# WHAT THE EXERCISE ASKS:
Across the entries below, please work out how many lines contain the string "selectedIconPath" and give only the number.

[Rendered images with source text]

--------

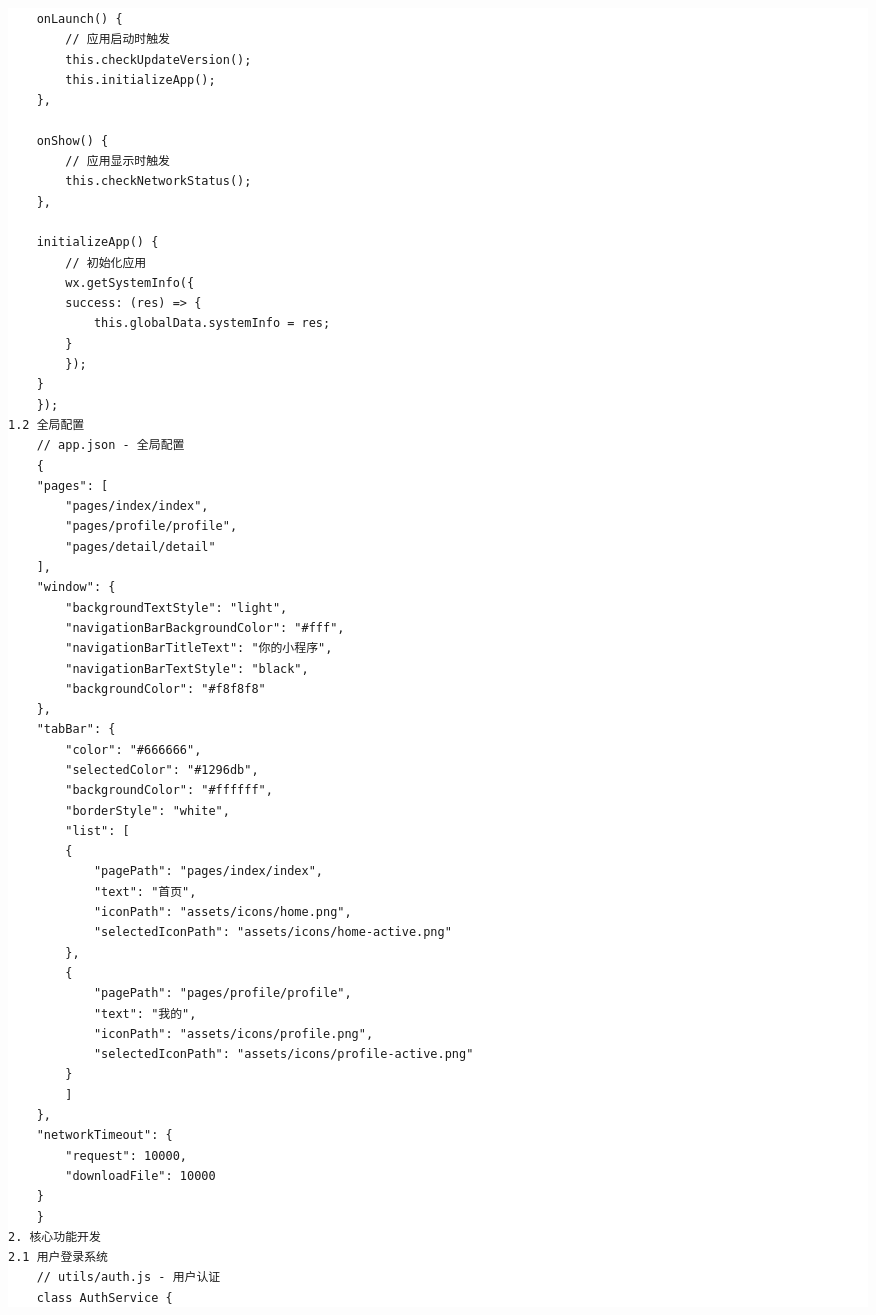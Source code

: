         onLaunch() {
            // 应用启动时触发
            this.checkUpdateVersion();
            this.initializeApp();
        },
        
        onShow() {
            // 应用显示时触发
            this.checkNetworkStatus();
        },
        
        initializeApp() {
            // 初始化应用
            wx.getSystemInfo({
            success: (res) => {
                this.globalData.systemInfo = res;
            }
            });
        }
        });
    1.2 全局配置
        // app.json - 全局配置
        {
        "pages": [
            "pages/index/index",
            "pages/profile/profile",
            "pages/detail/detail"
        ],
        "window": {
            "backgroundTextStyle": "light",
            "navigationBarBackgroundColor": "#fff",
            "navigationBarTitleText": "你的小程序",
            "navigationBarTextStyle": "black",
            "backgroundColor": "#f8f8f8"
        },
        "tabBar": {
            "color": "#666666",
            "selectedColor": "#1296db",
            "backgroundColor": "#ffffff",
            "borderStyle": "white",
            "list": [
            {
                "pagePath": "pages/index/index",
                "text": "首页",
                "iconPath": "assets/icons/home.png",
                "selectedIconPath": "assets/icons/home-active.png"
            },
            {
                "pagePath": "pages/profile/profile",
                "text": "我的",
                "iconPath": "assets/icons/profile.png",
                "selectedIconPath": "assets/icons/profile-active.png"
            }
            ]
        },
        "networkTimeout": {
            "request": 10000,
            "downloadFile": 10000
        }
        }
    2. 核心功能开发
    2.1 用户登录系统
        // utils/auth.js - 用户认证
        class AuthService {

--------

# ANSWER FOR THE TASK:
2